“The Keeper”

  If you have a chance to see the movie called The Keeper, I strongly suggest you do. At this point I don’t think it’s easy to find but soon on a site called Chaiflicks it will be (Chaiflicks is a Jewish Netflix which has Jewish-oriented movies from all over the world). I saw The Keeper via the Baltimore Jewish Film Festival a couple of months ago, but we had the participants in our rabbinic kallah view it before our retreat began and then discuss it as a group just last week.

  The movie is a true story about a German soldier in a British POW camp. To make a long story short, it becomes obvious that the POW whose name is Bert Trautmann is a superb soccer player. Instead of submitting him to hard labor, the local soccer coach takes him out of the camp to play the goalie for his team. He catches the attention of a major league soccer team and becomes the star goalie, leading them to championships in the early 1950s.

  But the sports angle is only tangential. The movie focuses on forgiveness, atonement, and everything else upon which this coming holyday season focuses. To tell you more is to not do justice to the movie and to give away aspects of the plot that I’d rather have you see and consider for yourselves. 

  The discussion around this movie was very intense; after all, the topic is so close to our community because of the nature of the High Holydays but also because of the fact that Trautmann had been a Nazi in the army of the Third Reich.

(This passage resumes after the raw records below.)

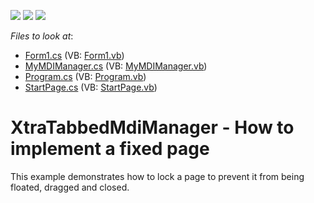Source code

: <!-- default badges list -->
![](https://img.shields.io/endpoint?url=https://codecentral.devexpress.com/api/v1/VersionRange/128618110/10.1.4%2B)
[![](https://img.shields.io/badge/Open_in_DevExpress_Support_Center-FF7200?style=flat-square&logo=DevExpress&logoColor=white)](https://supportcenter.devexpress.com/ticket/details/E2331)
[![](https://img.shields.io/badge/📖_How_to_use_DevExpress_Examples-e9f6fc?style=flat-square)](https://docs.devexpress.com/GeneralInformation/403183)
<!-- default badges end -->
<!-- default file list -->
*Files to look at*:

* [Form1.cs](./CS/WindowsApplication1/Form1.cs) (VB: [Form1.vb](./VB/WindowsApplication1/Form1.vb))
* [MyMDIManager.cs](./CS/WindowsApplication1/MyMDIManager.cs) (VB: [MyMDIManager.vb](./VB/WindowsApplication1/MyMDIManager.vb))
* [Program.cs](./CS/WindowsApplication1/Program.cs) (VB: [Program.vb](./VB/WindowsApplication1/Program.vb))
* [StartPage.cs](./CS/WindowsApplication1/StartPage.cs) (VB: [StartPage.vb](./VB/WindowsApplication1/StartPage.vb))
<!-- default file list end -->
# XtraTabbedMdiManager  - How to implement a fixed page


<p>This example demonstrates how to lock a page to prevent it from being floated, dragged and closed.</p>

<br/>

Some of my colleagues were far more forgiving than others, but that all revolved around whether you believed that Trautmann was “just following orders” or was quite aware of the atrocities and supported the idea of the Final Solution and the other goals of Hitler. 

  When The Keeper is available perhaps, we can also view the film individually and then have a discussion via Zoom. I’ll keep checking with the distributor (he allowed me to show it in a narrow space of time to the rabbis but was adamant that everyone else had to wait and, I assume, pay to join Chaiflicks). If you happen to find it, let me know and I’ll tell everyone so we can set up a Zoom session for a discussion.

I guarantee that you’ll find it most worthwhile. After all, if thirty or so rabbis agreed on its high quality, either it was truly good or we’re entering the era of the Messianic Age!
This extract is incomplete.